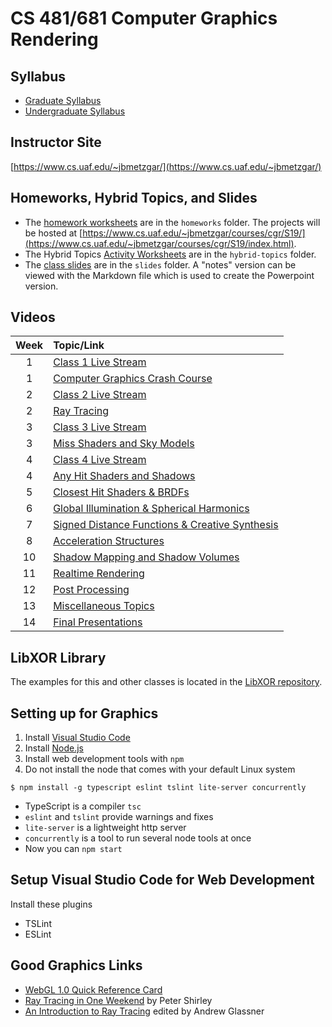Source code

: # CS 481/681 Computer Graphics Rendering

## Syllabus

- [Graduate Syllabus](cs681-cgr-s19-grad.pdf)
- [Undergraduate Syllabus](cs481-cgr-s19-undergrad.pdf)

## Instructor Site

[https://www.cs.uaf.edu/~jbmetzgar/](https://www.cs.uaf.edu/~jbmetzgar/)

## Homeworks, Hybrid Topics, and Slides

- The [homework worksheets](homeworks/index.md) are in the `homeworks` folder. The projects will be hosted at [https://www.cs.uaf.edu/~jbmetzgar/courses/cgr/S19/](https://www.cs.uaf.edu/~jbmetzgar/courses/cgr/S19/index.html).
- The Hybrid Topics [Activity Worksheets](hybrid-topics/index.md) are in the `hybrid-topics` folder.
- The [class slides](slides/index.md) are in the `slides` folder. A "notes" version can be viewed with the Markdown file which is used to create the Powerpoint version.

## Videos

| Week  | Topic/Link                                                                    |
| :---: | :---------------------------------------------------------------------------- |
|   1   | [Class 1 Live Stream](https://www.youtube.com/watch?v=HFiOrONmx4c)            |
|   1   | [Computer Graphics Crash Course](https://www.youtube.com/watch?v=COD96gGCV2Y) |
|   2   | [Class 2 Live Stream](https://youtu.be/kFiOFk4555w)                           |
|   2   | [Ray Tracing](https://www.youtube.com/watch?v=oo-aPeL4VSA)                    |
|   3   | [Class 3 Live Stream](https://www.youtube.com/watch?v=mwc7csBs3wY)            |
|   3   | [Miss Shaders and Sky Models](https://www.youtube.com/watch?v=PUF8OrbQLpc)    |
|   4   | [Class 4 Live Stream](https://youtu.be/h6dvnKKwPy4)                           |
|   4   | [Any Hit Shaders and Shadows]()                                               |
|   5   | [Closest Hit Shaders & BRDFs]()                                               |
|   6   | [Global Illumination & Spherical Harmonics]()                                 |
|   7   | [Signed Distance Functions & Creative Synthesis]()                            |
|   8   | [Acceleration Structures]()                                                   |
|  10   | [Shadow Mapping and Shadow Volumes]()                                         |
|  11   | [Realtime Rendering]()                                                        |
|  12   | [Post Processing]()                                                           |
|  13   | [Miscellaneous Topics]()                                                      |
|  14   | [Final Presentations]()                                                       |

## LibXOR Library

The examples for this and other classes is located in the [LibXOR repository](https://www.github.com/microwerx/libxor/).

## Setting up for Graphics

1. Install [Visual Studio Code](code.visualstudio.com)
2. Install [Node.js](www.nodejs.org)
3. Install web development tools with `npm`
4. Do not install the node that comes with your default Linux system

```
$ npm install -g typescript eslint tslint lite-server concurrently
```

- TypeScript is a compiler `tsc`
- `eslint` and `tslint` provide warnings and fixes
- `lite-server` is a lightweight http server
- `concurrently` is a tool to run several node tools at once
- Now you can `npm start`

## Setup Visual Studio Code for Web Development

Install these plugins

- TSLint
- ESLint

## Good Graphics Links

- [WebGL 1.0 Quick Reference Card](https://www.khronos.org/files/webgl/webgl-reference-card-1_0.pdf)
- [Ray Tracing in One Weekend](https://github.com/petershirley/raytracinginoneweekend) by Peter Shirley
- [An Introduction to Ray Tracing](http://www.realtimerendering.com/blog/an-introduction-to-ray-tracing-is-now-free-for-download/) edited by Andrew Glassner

**********

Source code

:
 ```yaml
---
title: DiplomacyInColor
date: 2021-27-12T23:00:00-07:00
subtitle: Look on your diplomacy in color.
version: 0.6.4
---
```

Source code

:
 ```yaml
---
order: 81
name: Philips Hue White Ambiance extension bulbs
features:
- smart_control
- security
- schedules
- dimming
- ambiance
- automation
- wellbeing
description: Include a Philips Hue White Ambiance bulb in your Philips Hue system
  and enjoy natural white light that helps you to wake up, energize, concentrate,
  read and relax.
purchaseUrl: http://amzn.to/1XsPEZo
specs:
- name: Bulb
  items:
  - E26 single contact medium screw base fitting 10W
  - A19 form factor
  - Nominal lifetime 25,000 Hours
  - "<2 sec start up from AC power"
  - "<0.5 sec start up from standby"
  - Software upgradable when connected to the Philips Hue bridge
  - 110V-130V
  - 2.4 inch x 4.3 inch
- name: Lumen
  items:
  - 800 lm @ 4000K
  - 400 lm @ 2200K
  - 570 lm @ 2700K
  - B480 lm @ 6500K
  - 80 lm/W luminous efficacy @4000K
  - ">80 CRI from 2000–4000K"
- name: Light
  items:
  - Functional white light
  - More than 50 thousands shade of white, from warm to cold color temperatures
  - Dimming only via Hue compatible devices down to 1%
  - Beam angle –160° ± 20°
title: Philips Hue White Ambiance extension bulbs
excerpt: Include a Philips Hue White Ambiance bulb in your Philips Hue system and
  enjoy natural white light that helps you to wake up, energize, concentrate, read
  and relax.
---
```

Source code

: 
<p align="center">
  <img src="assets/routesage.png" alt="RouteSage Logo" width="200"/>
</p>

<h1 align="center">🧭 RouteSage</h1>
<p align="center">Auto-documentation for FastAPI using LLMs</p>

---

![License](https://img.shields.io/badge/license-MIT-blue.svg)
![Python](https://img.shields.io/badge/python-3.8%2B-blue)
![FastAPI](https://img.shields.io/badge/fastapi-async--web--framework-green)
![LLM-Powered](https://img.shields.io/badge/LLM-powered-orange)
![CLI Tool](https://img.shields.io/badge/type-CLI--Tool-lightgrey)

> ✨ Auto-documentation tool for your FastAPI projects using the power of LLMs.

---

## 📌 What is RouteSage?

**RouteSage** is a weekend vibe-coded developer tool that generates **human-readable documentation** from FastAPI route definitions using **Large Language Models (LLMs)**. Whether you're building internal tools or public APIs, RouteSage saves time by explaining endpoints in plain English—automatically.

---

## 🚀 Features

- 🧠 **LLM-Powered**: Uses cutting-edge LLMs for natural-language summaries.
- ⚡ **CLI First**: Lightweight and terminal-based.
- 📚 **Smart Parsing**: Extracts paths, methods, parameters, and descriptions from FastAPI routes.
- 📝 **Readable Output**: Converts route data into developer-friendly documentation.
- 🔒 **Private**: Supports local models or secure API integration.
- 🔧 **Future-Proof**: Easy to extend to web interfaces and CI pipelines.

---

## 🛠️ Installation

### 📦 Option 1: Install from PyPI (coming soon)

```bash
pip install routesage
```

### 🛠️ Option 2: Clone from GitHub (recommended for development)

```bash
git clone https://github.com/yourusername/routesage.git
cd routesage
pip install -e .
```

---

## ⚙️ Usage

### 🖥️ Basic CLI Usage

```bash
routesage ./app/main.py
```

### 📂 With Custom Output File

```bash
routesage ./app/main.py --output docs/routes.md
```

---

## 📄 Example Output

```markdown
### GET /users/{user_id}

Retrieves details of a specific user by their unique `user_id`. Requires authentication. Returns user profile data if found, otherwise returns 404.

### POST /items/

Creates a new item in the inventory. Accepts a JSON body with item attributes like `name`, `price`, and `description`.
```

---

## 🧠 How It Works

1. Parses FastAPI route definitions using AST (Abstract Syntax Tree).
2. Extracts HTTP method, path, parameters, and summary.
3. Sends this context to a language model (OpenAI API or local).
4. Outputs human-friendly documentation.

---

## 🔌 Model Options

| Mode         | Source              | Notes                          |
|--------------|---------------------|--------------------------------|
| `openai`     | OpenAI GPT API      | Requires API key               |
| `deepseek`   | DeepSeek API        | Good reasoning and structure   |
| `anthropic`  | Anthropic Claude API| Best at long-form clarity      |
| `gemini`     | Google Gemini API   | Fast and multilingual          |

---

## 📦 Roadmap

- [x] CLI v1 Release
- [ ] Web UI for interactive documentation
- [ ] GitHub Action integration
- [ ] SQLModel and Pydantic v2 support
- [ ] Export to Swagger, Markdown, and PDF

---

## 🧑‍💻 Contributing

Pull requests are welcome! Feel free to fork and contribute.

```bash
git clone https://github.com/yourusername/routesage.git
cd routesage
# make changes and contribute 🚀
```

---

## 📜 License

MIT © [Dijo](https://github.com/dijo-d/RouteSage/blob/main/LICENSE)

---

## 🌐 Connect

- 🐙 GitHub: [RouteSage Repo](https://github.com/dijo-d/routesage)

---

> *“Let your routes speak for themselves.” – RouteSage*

**********

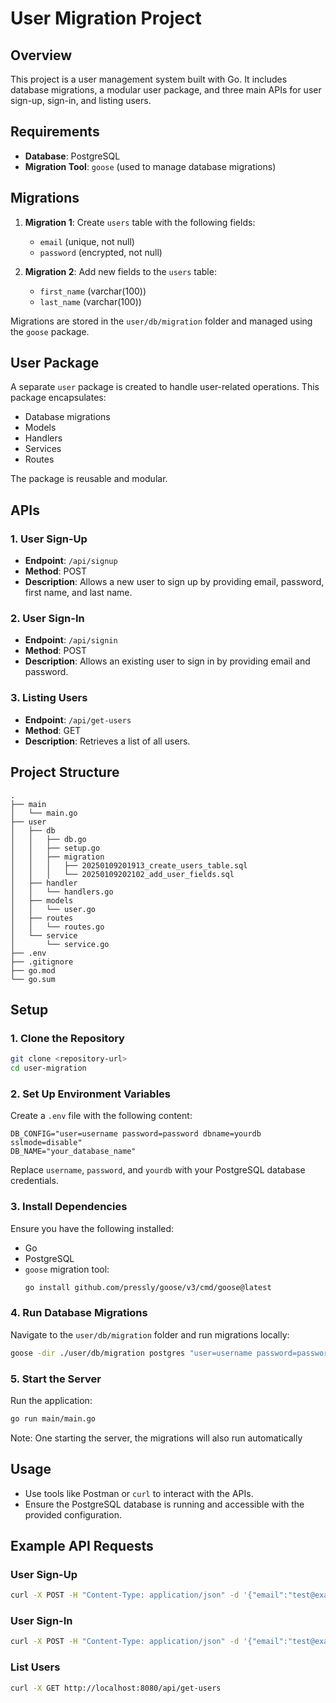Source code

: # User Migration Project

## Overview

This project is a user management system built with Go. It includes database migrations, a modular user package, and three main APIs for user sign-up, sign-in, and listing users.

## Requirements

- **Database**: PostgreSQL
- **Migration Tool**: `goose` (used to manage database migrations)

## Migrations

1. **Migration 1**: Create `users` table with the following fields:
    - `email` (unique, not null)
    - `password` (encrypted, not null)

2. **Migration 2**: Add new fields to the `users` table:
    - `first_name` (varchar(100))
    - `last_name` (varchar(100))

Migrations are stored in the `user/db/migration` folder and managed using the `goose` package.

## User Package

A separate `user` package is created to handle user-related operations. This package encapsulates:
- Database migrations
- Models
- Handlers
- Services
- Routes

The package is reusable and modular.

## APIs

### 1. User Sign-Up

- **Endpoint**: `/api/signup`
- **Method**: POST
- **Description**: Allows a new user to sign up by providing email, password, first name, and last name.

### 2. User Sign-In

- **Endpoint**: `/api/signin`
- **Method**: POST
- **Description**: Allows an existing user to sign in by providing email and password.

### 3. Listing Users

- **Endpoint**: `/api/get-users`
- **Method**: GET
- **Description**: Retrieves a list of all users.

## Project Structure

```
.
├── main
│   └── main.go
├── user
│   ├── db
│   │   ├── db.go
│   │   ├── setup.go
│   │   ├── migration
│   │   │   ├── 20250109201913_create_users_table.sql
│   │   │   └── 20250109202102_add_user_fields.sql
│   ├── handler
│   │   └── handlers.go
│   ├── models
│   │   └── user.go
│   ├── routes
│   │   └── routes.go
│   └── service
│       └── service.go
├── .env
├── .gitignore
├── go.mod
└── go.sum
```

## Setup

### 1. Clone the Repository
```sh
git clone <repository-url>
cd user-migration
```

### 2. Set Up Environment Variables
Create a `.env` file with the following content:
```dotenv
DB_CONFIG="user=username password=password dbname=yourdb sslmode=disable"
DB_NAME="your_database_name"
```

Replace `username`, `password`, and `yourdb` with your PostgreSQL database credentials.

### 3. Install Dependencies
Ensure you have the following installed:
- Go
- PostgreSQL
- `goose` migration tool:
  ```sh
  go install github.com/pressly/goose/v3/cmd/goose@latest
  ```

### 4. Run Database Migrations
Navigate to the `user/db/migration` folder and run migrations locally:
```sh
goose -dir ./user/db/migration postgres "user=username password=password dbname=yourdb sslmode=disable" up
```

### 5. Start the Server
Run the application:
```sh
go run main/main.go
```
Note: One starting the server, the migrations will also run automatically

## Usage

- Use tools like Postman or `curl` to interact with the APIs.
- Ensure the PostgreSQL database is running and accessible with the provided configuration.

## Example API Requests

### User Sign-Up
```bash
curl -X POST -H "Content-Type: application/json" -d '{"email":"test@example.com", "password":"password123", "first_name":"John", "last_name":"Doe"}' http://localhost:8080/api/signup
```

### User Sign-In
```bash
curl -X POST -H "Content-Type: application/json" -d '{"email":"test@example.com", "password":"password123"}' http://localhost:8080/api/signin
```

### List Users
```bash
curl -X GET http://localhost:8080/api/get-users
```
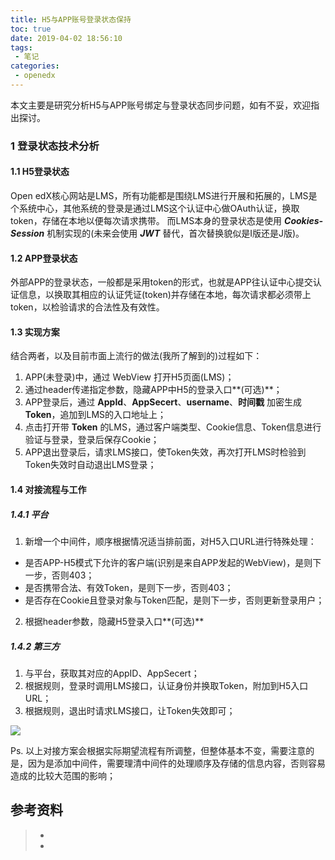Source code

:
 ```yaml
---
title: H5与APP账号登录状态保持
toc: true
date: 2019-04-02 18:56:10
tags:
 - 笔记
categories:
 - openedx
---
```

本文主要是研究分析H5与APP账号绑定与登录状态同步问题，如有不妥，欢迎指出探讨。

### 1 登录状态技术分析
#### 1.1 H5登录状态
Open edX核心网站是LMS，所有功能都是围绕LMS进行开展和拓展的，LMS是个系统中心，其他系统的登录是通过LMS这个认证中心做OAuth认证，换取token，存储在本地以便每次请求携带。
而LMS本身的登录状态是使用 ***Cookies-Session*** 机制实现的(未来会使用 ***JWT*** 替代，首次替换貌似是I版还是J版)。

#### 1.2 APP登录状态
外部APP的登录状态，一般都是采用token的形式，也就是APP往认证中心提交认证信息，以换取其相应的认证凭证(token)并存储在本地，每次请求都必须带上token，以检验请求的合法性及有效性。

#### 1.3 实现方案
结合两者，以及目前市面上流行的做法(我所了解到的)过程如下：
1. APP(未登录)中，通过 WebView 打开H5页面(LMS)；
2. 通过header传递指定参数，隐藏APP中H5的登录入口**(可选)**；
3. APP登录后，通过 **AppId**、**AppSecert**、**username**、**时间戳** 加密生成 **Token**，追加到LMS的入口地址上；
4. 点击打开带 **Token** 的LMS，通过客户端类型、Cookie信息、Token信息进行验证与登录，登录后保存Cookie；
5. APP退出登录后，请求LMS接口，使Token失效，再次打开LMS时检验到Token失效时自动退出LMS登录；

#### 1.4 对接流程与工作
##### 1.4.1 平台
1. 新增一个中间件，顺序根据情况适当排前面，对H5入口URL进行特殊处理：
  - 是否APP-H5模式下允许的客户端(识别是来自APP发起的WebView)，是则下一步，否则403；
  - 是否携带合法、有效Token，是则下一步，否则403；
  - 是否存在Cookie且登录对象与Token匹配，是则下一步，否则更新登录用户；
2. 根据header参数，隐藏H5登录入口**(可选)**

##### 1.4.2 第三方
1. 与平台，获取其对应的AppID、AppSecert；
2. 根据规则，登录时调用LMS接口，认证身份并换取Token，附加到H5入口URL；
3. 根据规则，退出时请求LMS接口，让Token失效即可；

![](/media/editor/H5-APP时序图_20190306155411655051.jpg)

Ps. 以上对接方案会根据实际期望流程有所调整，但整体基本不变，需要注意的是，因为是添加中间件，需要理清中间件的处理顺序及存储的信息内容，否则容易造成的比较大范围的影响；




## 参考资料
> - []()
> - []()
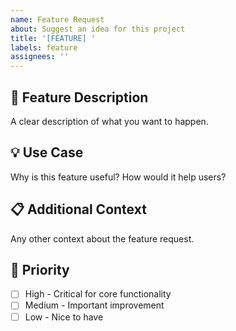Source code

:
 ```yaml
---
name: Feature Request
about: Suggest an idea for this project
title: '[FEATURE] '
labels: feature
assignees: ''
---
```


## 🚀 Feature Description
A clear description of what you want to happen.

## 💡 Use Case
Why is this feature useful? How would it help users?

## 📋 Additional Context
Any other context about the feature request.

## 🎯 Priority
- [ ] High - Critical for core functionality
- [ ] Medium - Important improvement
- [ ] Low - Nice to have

**********

TASK INSTRUCTIONS => Identify how many lines in the entries above include the string "yourdb", then state that number alone.

OUTPUT BELOW => 3